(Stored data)
□ □ □

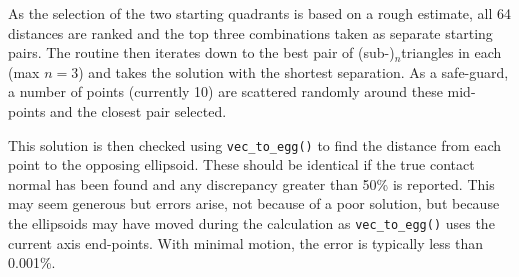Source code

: {{{{{As the selection of the two starting quadrants is based on a rough estimate, all 64 distances are ranked
and the top three combinations taken as separate starting pairs.   The routine then iterates down to the
best pair of (sub-)$_n$triangles in each (max $n=3$) and takes the solution with the shortest separation.
As a safe-guard, a number of points (currently 10) are scattered randomly around these mid-points and
the closest pair selected.  

This solution is then checked using {\tt vec\_to\_egg()} to find the distance from each point to the
opposing ellipsoid.  These should be identical if the true contact normal has been found and any discrepancy
greater than 50\% is reported.  This may seem generous but errors arise, not because of a poor solution,
but because the ellipsoids may have moved during the calculation as {\tt vec\_to\_egg()} uses the current
axis end-points.  With minimal motion, the error is typically less than 0.001\%.

}}}}}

□ □ □

Brief → As the answer, set down only the lines from the data above between the one holding "the closest pair selected." and the one holding "greater than 50\%", inclusive, exactly as they read.

Completed exercise →
the closest pair selected.  

This solution is then checked using {\tt vec\_to\_egg()} to find the distance from each point to the
opposing ellipsoid.  These should be identical if the true contact normal has been found and any discrepancy
greater than 50\% is reported.  This may seem generous but errors arise, not because of a poor solution,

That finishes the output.